Your assignment:
Starting at the first line of the records below, reproduce every line up to and including the line with "Inflexibility Area |", but leave out all pictures.

** The data follows **

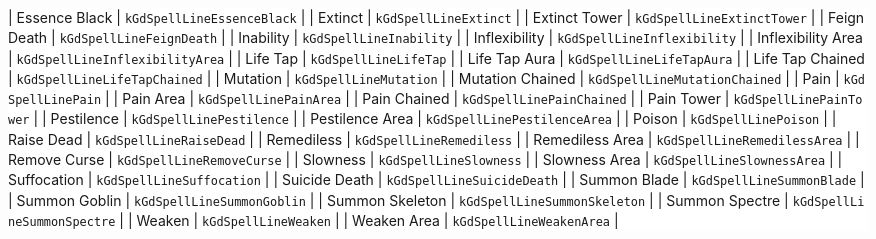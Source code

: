 | Essence Black | `kGdSpellLineEssenceBlack` |
| Extinct | `kGdSpellLineExtinct` |
| Extinct Tower | `kGdSpellLineExtinctTower` |
| Feign Death | `kGdSpellLineFeignDeath` |
| Inability | `kGdSpellLineInability` |
| Inflexibility | `kGdSpellLineInflexibility` |
| Inflexibility Area | `kGdSpellLineInflexibilityArea` |
| Life Tap | `kGdSpellLineLifeTap` |
| Life Tap Aura | `kGdSpellLineLifeTapAura` |
| Life Tap Chained | `kGdSpellLineLifeTapChained` |
| Mutation | `kGdSpellLineMutation` |
| Mutation Chained | `kGdSpellLineMutationChained` |
| Pain | `kGdSpellLinePain` |
| Pain Area | `kGdSpellLinePainArea` |
| Pain Chained | `kGdSpellLinePainChained` |
| Pain Tower | `kGdSpellLinePainTower` |
| Pestilence | `kGdSpellLinePestilence` |
| Pestilence Area | `kGdSpellLinePestilenceArea` |
| Poison | `kGdSpellLinePoison` |
| Raise Dead | `kGdSpellLineRaiseDead` |
| Remediless | `kGdSpellLineRemediless` |
| Remediless Area | `kGdSpellLineRemedilessArea` |
| Remove Curse | `kGdSpellLineRemoveCurse` |
| Slowness | `kGdSpellLineSlowness` |
| Slowness Area | `kGdSpellLineSlownessArea` |
| Suffocation | `kGdSpellLineSuffocation` |
| Suicide Death | `kGdSpellLineSuicideDeath` |
| Summon Blade | `kGdSpellLineSummonBlade` |
| Summon Goblin | `kGdSpellLineSummonGoblin` |
| Summon Skeleton | `kGdSpellLineSummonSkeleton` |
| Summon Spectre | `kGdSpellLineSummonSpectre` |
| Weaken | `kGdSpellLineWeaken` |
| Weaken Area | `kGdSpellLineWeakenArea` |

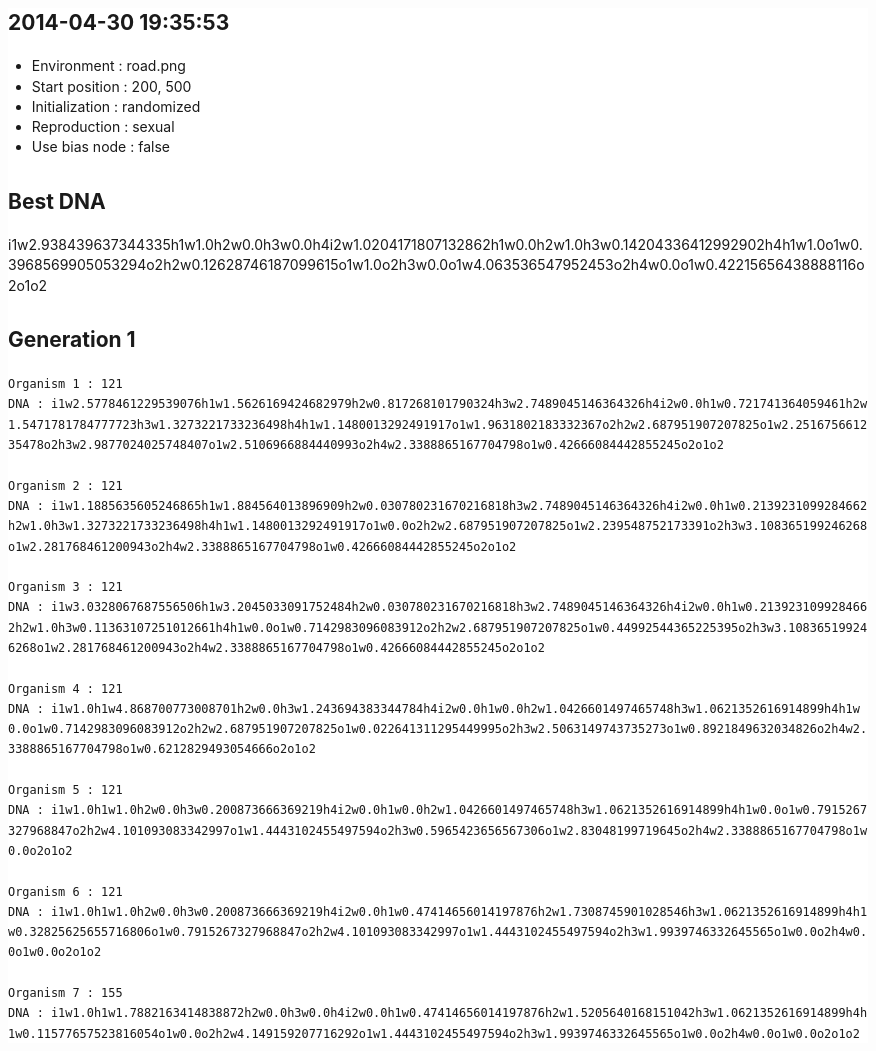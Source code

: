 ## 2014-04-30 19:35:53
* Environment : road.png
* Start position : 200, 500
* Initialization : randomized
* Reproduction : sexual
* Use bias node : false

## Best DNA 
i1w2.938439637344335h1w1.0h2w0.0h3w0.0h4i2w1.0204171807132862h1w0.0h2w1.0h3w0.14204336412992902h4h1w1.0o1w0.3968569905053294o2h2w0.12628746187099615o1w1.0o2h3w0.0o1w4.063536547952453o2h4w0.0o1w0.42215656438888116o2o1o2


## Generation 1
    Organism 1 : 121
    DNA : i1w2.5778461229539076h1w1.5626169424682979h2w0.817268101790324h3w2.7489045146364326h4i2w0.0h1w0.721741364059461h2w1.5471781784777723h3w1.3273221733236498h4h1w1.1480013292491917o1w1.9631802183332367o2h2w2.687951907207825o1w2.251675661235478o2h3w2.9877024025748407o1w2.5106966884440993o2h4w2.3388865167704798o1w0.42666084442855245o2o1o2

    Organism 2 : 121
    DNA : i1w1.1885635605246865h1w1.884564013896909h2w0.030780231670216818h3w2.7489045146364326h4i2w0.0h1w0.2139231099284662h2w1.0h3w1.3273221733236498h4h1w1.1480013292491917o1w0.0o2h2w2.687951907207825o1w2.239548752173391o2h3w3.108365199246268o1w2.281768461200943o2h4w2.3388865167704798o1w0.42666084442855245o2o1o2

    Organism 3 : 121
    DNA : i1w3.0328067687556506h1w3.2045033091752484h2w0.030780231670216818h3w2.7489045146364326h4i2w0.0h1w0.2139231099284662h2w1.0h3w0.11363107251012661h4h1w0.0o1w0.7142983096083912o2h2w2.687951907207825o1w0.44992544365225395o2h3w3.108365199246268o1w2.281768461200943o2h4w2.3388865167704798o1w0.42666084442855245o2o1o2

    Organism 4 : 121
    DNA : i1w1.0h1w4.868700773008701h2w0.0h3w1.243694383344784h4i2w0.0h1w0.0h2w1.0426601497465748h3w1.0621352616914899h4h1w0.0o1w0.7142983096083912o2h2w2.687951907207825o1w0.022641311295449995o2h3w2.5063149743735273o1w0.8921849632034826o2h4w2.3388865167704798o1w0.6212829493054666o2o1o2

    Organism 5 : 121
    DNA : i1w1.0h1w1.0h2w0.0h3w0.200873666369219h4i2w0.0h1w0.0h2w1.0426601497465748h3w1.0621352616914899h4h1w0.0o1w0.7915267327968847o2h2w4.101093083342997o1w1.4443102455497594o2h3w0.5965423656567306o1w2.83048199719645o2h4w2.3388865167704798o1w0.0o2o1o2

    Organism 6 : 121
    DNA : i1w1.0h1w1.0h2w0.0h3w0.200873666369219h4i2w0.0h1w0.47414656014197876h2w1.7308745901028546h3w1.0621352616914899h4h1w0.32825625655716806o1w0.7915267327968847o2h2w4.101093083342997o1w1.4443102455497594o2h3w1.9939746332645565o1w0.0o2h4w0.0o1w0.0o2o1o2

    Organism 7 : 155
    DNA : i1w1.0h1w1.7882163414838872h2w0.0h3w0.0h4i2w0.0h1w0.47414656014197876h2w1.5205640168151042h3w1.0621352616914899h4h1w0.11577657523816054o1w0.0o2h2w4.149159207716292o1w1.4443102455497594o2h3w1.9939746332645565o1w0.0o2h4w0.0o1w0.0o2o1o2

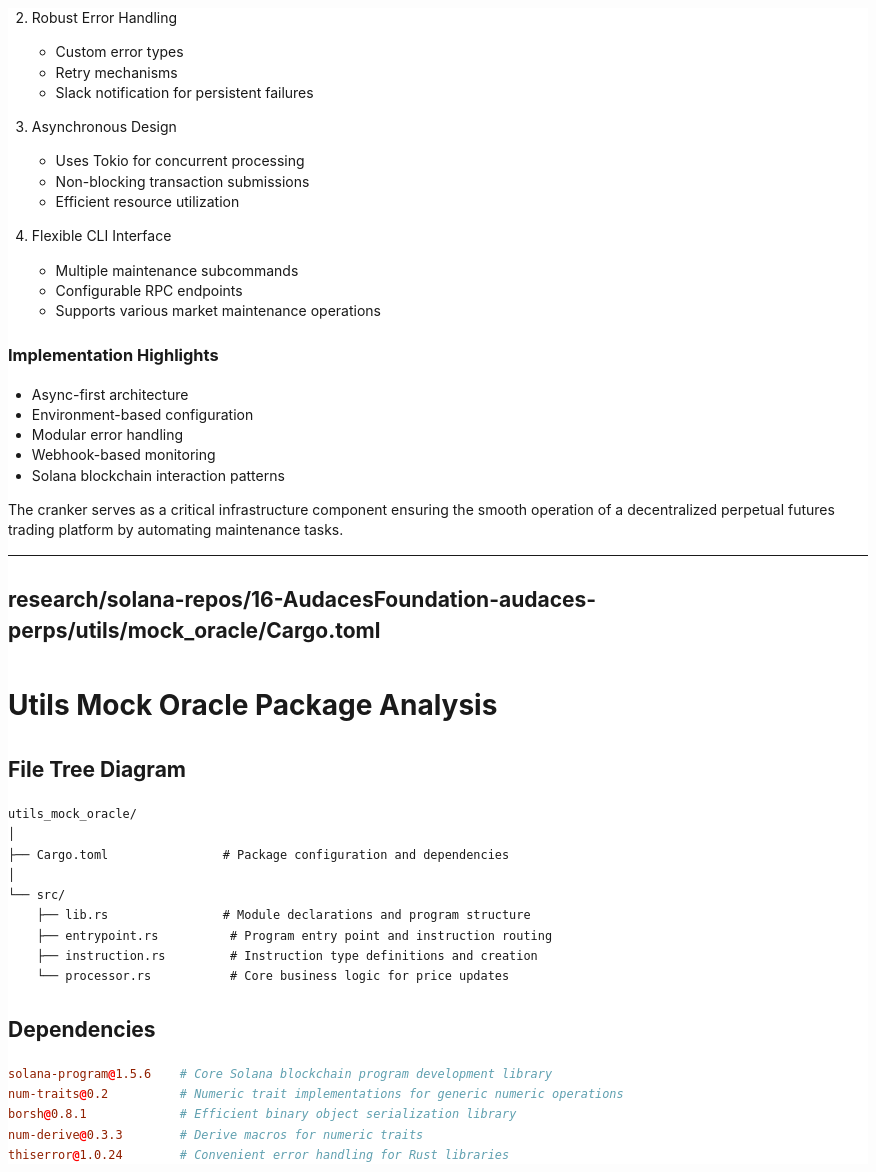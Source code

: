2. Robust Error Handling
   - Custom error types
   - Retry mechanisms
   - Slack notification for persistent failures

3. Asynchronous Design
   - Uses Tokio for concurrent processing
   - Non-blocking transaction submissions
   - Efficient resource utilization

4. Flexible CLI Interface
   - Multiple maintenance subcommands
   - Configurable RPC endpoints
   - Supports various market maintenance operations

### Implementation Highlights
- Async-first architecture
- Environment-based configuration
- Modular error handling
- Webhook-based monitoring
- Solana blockchain interaction patterns

The cranker serves as a critical infrastructure component ensuring the smooth operation of a decentralized perpetual futures trading platform by automating maintenance tasks.

---

## research/solana-repos/16-AudacesFoundation-audaces-perps/utils/mock_oracle/Cargo.toml

# Utils Mock Oracle Package Analysis

## File Tree Diagram
```
utils_mock_oracle/
│
├── Cargo.toml                # Package configuration and dependencies
│
└── src/
    ├── lib.rs                # Module declarations and program structure
    ├── entrypoint.rs          # Program entry point and instruction routing
    ├── instruction.rs         # Instruction type definitions and creation
    └── processor.rs           # Core business logic for price updates
```

## Dependencies
```toml
solana-program@1.5.6    # Core Solana blockchain program development library
num-traits@0.2          # Numeric trait implementations for generic numeric operations
borsh@0.8.1             # Efficient binary object serialization library
num-derive@0.3.3        # Derive macros for numeric traits
thiserror@1.0.24        # Convenient error handling for Rust libraries
```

** End of The data **

Answer to the problem:
Source code

: | Essence Black | `kGdSpellLineEssenceBlack` |
| Extinct | `kGdSpellLineExtinct` |
| Extinct Tower | `kGdSpellLineExtinctTower` |
| Feign Death | `kGdSpellLineFeignDeath` |
| Inability | `kGdSpellLineInability` |
| Inflexibility | `kGdSpellLineInflexibility` |
| Inflexibility Area | `kGdSpellLineInflexibilityArea` |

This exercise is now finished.